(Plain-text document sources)
* * * *

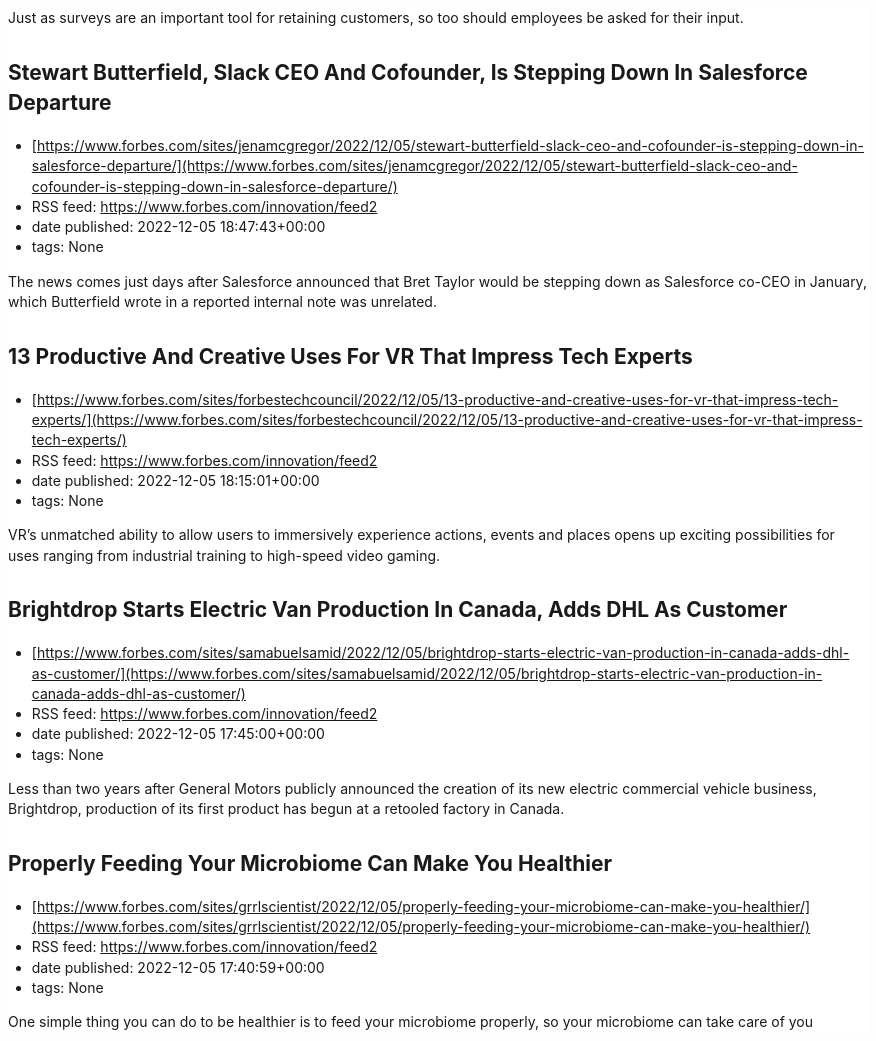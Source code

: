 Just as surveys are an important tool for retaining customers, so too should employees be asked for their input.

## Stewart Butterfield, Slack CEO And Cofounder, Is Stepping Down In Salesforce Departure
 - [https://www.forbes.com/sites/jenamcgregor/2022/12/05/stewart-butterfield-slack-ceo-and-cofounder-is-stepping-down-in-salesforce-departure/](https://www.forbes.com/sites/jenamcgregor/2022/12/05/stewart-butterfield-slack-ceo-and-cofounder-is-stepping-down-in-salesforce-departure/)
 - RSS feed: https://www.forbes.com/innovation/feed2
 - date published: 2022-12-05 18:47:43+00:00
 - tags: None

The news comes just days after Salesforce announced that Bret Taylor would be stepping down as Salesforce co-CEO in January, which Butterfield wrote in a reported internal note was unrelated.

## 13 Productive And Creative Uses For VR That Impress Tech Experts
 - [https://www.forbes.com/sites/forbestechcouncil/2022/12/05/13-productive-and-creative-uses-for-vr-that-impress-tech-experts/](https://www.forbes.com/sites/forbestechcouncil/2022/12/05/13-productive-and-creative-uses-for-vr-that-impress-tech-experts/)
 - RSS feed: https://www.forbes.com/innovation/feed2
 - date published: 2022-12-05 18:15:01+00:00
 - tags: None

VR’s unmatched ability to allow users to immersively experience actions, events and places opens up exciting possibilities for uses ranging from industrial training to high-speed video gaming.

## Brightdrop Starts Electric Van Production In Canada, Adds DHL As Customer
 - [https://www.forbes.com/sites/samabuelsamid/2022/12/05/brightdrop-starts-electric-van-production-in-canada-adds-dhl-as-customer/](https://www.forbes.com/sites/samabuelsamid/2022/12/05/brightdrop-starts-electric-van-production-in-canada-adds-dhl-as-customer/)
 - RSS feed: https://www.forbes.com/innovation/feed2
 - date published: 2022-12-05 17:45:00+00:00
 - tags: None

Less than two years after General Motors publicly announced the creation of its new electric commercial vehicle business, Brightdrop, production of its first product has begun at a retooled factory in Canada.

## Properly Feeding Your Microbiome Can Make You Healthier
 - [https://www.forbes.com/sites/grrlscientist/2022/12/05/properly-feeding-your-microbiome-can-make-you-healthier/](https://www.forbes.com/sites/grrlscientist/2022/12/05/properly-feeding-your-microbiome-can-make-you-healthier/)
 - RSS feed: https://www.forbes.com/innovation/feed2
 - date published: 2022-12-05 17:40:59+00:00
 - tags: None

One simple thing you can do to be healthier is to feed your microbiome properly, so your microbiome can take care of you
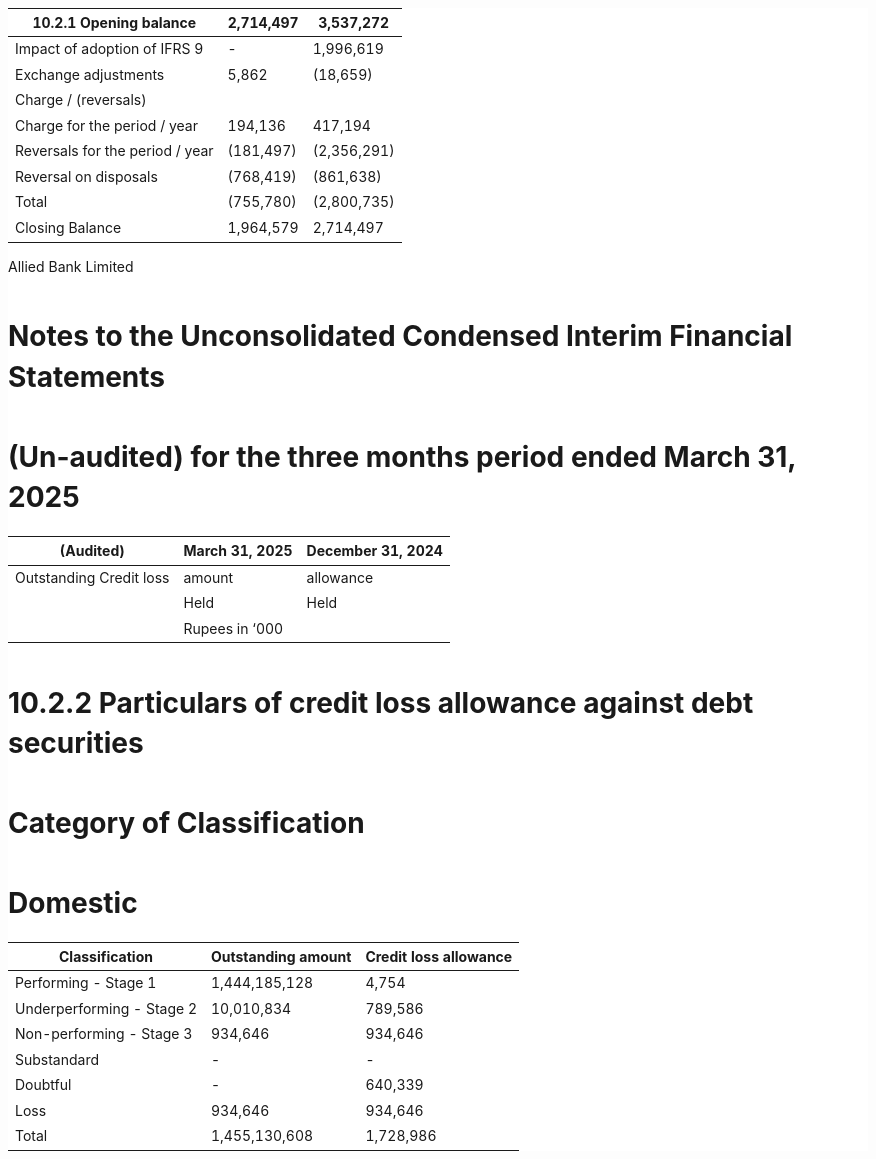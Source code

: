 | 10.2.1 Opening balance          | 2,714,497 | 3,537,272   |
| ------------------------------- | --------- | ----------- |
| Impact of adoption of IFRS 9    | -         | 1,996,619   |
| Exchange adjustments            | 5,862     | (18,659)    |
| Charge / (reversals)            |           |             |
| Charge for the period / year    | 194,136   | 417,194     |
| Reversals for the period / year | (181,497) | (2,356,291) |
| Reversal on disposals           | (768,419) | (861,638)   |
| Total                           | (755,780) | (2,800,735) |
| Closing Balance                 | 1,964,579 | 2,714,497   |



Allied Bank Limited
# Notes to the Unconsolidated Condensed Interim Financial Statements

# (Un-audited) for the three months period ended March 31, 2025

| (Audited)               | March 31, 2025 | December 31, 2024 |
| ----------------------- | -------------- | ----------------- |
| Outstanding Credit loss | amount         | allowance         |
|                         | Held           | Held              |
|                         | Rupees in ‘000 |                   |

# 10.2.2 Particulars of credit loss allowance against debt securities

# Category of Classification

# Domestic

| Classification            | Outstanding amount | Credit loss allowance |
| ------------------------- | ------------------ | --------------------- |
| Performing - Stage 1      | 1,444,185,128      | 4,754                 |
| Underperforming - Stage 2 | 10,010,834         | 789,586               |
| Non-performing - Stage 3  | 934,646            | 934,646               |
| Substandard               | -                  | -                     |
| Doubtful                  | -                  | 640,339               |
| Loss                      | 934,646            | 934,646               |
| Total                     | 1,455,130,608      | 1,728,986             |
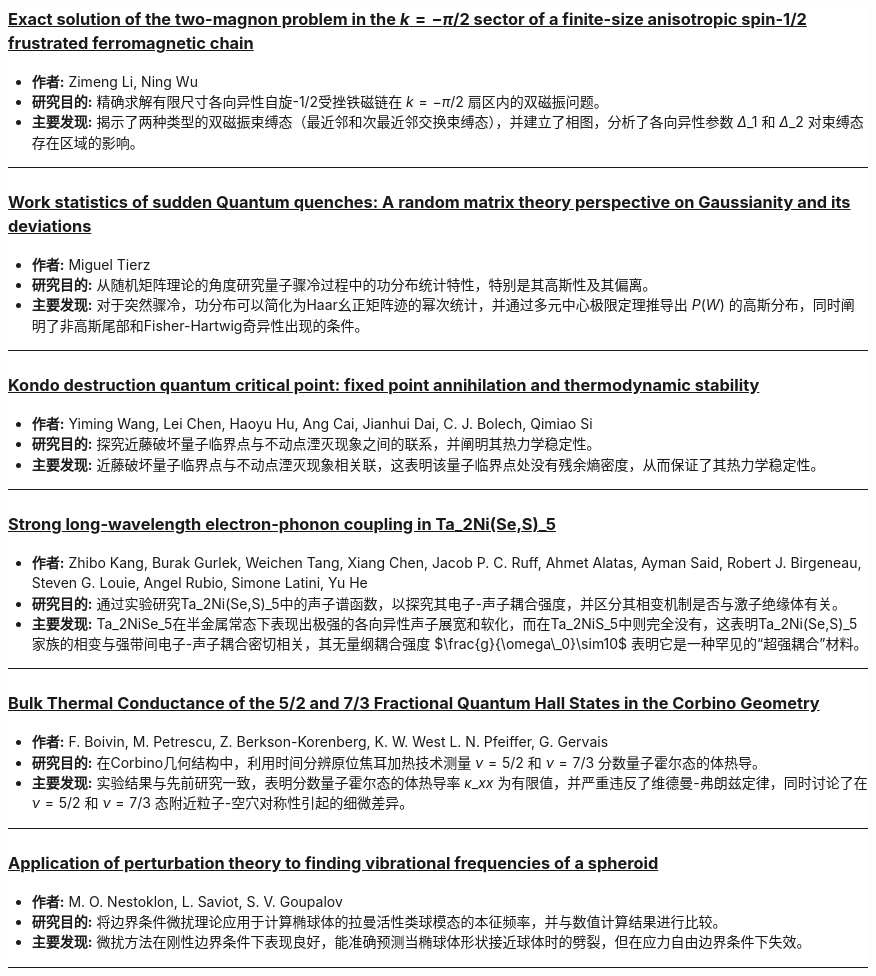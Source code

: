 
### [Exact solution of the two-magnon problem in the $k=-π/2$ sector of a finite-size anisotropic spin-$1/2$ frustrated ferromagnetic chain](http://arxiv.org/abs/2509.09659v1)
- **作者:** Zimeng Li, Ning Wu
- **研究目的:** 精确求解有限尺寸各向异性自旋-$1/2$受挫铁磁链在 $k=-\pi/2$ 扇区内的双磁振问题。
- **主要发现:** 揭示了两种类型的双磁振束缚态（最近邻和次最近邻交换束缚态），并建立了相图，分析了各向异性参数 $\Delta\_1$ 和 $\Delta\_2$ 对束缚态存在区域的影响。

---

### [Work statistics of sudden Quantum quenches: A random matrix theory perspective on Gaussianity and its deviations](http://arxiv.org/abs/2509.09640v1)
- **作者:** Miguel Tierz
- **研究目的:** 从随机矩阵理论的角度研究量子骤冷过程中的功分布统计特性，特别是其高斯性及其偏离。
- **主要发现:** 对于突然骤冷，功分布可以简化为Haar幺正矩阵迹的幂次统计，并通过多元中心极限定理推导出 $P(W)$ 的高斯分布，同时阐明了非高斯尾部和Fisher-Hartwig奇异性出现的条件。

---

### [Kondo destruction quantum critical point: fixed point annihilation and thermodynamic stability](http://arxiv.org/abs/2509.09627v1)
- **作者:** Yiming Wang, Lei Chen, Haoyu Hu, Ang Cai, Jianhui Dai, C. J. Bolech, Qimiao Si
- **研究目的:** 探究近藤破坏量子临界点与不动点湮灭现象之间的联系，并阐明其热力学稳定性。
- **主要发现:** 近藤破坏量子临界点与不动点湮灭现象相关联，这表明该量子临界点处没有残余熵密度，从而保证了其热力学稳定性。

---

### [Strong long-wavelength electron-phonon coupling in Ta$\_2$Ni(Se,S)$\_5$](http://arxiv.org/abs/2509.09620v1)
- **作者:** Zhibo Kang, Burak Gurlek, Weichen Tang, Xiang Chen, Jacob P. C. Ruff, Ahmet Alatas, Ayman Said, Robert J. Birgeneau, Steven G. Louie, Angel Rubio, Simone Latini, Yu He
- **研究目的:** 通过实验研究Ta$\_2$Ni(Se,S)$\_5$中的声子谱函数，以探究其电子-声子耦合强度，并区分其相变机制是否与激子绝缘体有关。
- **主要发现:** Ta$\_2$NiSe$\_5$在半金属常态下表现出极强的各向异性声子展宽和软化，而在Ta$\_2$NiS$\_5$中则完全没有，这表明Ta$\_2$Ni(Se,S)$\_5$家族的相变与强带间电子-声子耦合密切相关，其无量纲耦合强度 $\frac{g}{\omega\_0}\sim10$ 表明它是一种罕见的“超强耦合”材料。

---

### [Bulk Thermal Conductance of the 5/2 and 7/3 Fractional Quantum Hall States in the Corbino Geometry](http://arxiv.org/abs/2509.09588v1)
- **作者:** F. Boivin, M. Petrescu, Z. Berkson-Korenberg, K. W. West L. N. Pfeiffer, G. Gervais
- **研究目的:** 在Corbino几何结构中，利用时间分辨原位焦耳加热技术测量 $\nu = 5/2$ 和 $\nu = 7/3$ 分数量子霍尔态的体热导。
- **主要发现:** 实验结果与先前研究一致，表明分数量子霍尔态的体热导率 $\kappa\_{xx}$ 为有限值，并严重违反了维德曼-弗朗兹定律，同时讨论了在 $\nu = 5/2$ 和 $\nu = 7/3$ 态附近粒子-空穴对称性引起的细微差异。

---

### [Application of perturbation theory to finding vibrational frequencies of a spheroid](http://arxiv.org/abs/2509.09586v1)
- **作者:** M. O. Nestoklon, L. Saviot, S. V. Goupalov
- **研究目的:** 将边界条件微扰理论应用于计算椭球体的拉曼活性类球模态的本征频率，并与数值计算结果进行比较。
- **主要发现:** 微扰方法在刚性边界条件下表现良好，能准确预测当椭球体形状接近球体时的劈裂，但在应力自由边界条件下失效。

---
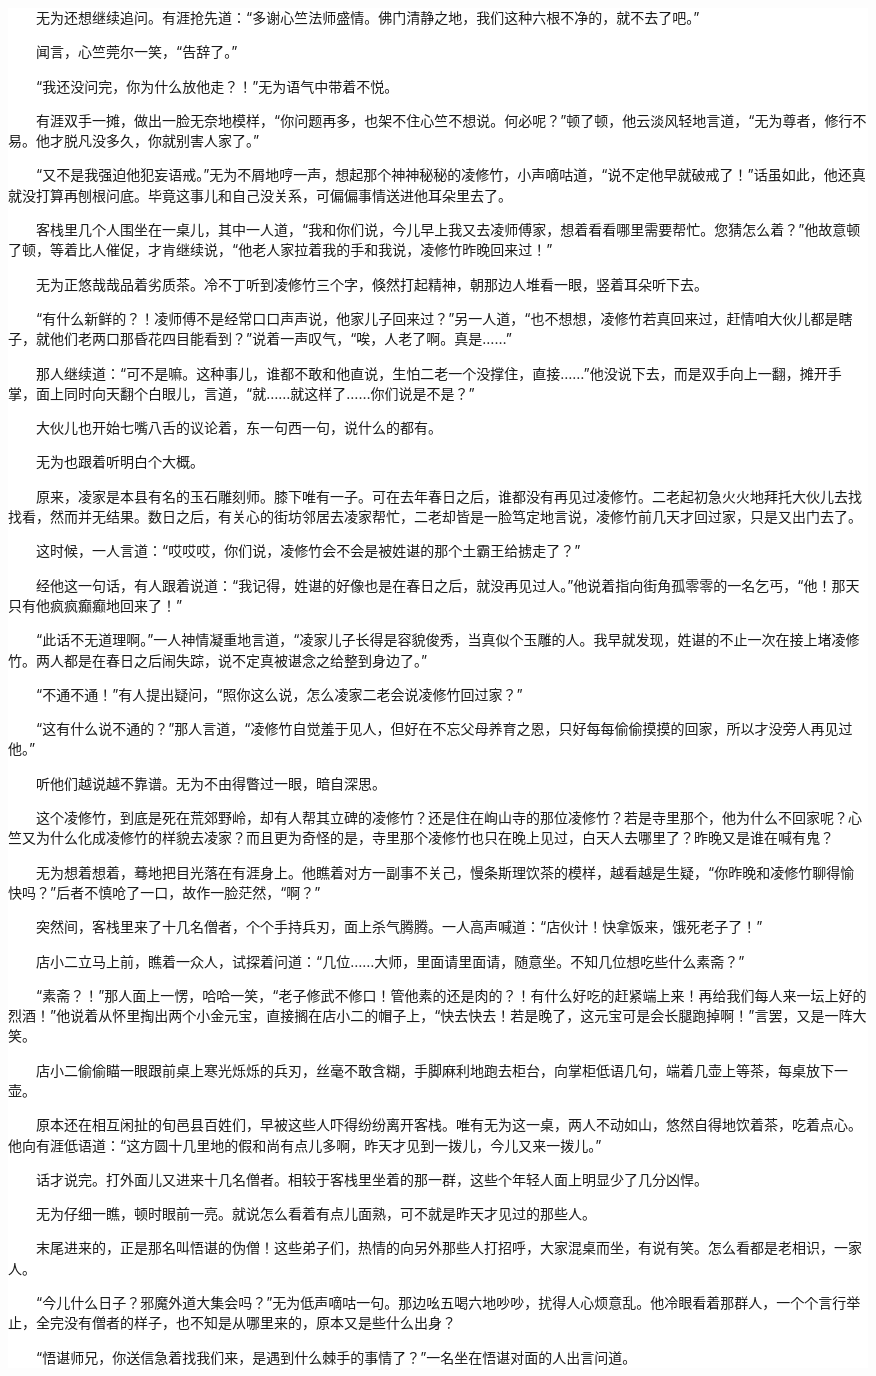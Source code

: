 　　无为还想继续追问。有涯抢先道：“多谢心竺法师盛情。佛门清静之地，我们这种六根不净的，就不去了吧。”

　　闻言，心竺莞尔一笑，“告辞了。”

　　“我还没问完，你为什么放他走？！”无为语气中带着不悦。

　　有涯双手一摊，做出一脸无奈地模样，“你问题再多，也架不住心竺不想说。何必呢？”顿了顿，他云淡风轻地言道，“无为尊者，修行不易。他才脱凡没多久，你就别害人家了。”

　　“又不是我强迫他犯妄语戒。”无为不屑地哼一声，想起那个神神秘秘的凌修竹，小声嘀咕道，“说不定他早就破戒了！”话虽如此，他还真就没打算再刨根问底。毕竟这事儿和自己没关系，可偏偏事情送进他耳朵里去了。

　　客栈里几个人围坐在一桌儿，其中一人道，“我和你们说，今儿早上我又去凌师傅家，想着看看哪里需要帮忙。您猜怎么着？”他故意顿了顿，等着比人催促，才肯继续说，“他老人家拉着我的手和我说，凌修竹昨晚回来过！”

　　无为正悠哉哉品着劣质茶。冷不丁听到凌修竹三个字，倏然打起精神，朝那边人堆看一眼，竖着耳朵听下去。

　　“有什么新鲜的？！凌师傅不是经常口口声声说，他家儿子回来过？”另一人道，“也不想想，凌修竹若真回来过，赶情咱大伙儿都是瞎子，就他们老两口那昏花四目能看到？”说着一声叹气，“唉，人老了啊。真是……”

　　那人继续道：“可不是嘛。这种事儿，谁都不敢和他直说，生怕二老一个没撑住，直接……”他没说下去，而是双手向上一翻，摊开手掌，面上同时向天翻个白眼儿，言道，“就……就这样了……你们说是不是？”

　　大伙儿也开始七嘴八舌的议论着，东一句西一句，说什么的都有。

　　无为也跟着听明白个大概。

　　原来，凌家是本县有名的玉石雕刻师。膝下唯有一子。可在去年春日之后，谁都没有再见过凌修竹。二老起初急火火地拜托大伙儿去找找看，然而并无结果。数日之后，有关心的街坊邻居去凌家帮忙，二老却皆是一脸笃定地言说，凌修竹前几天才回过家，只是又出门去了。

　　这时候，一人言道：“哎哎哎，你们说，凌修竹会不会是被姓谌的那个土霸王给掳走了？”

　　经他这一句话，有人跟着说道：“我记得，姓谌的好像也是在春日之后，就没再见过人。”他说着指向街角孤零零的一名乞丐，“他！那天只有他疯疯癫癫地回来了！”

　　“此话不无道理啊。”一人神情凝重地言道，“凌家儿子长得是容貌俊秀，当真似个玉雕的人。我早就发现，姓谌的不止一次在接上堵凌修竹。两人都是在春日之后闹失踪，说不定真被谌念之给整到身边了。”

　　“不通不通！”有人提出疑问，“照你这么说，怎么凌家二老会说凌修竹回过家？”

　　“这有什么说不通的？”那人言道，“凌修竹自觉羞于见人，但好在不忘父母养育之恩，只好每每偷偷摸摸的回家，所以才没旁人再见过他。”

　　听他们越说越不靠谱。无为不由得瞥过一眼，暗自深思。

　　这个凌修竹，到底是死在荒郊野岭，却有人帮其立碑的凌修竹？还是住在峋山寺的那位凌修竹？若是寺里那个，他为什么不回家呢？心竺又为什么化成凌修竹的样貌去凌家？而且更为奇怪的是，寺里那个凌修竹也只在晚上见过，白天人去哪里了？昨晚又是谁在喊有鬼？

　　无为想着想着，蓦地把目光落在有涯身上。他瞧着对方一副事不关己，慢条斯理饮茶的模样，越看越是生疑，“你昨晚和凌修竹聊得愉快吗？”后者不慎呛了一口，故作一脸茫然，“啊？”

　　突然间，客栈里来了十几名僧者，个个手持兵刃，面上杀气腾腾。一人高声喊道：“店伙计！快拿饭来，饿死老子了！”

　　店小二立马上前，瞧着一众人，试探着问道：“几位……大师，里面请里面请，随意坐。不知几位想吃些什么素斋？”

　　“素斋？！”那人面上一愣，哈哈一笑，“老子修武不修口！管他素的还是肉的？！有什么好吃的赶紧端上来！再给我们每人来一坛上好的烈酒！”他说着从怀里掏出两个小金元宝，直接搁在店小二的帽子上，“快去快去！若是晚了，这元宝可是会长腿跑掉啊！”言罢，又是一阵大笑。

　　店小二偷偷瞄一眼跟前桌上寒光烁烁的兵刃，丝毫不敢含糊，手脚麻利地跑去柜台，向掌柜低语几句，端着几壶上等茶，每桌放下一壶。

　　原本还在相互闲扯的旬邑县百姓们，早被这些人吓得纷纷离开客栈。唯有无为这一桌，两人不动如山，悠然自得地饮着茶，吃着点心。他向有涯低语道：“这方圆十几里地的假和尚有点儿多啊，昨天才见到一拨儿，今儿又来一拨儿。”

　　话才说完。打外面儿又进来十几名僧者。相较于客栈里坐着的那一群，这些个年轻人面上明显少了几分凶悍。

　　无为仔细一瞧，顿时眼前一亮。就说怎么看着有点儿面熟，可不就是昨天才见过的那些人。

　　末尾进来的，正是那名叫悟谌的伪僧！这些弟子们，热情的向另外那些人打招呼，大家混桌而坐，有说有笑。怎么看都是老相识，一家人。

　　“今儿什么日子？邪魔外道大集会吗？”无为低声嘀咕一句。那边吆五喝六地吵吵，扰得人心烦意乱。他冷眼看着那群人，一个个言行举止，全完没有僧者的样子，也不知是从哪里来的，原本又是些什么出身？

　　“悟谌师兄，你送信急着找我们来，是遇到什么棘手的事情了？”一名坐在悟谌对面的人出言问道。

* * * *

Starting with the line above that holds "Less than two", restate each line word for word up to and including the line that holds "Outstanding Credit loss". Drop the pictures.

Less than two years after General Motors publicly announced the creation of its new electric commercial vehicle business, Brightdrop, production of its first product has begun at a retooled factory in Canada.

## Properly Feeding Your Microbiome Can Make You Healthier
 - [https://www.forbes.com/sites/grrlscientist/2022/12/05/properly-feeding-your-microbiome-can-make-you-healthier/](https://www.forbes.com/sites/grrlscientist/2022/12/05/properly-feeding-your-microbiome-can-make-you-healthier/)
 - RSS feed: https://www.forbes.com/innovation/feed2
 - date published: 2022-12-05 17:40:59+00:00
 - tags: None

One simple thing you can do to be healthier is to feed your microbiome properly, so your microbiome can take care of you
Source code

: | 10.2.1 Opening balance          | 2,714,497 | 3,537,272   |
| ------------------------------- | --------- | ----------- |
| Impact of adoption of IFRS 9    | -         | 1,996,619   |
| Exchange adjustments            | 5,862     | (18,659)    |
| Charge / (reversals)            |           |             |
| Charge for the period / year    | 194,136   | 417,194     |
| Reversals for the period / year | (181,497) | (2,356,291) |
| Reversal on disposals           | (768,419) | (861,638)   |
| Total                           | (755,780) | (2,800,735) |
| Closing Balance                 | 1,964,579 | 2,714,497   |



Allied Bank Limited
# Notes to the Unconsolidated Condensed Interim Financial Statements

# (Un-audited) for the three months period ended March 31, 2025

| (Audited)               | March 31, 2025 | December 31, 2024 |
| ----------------------- | -------------- | ----------------- |
| Outstanding Credit loss | amount         | allowance         |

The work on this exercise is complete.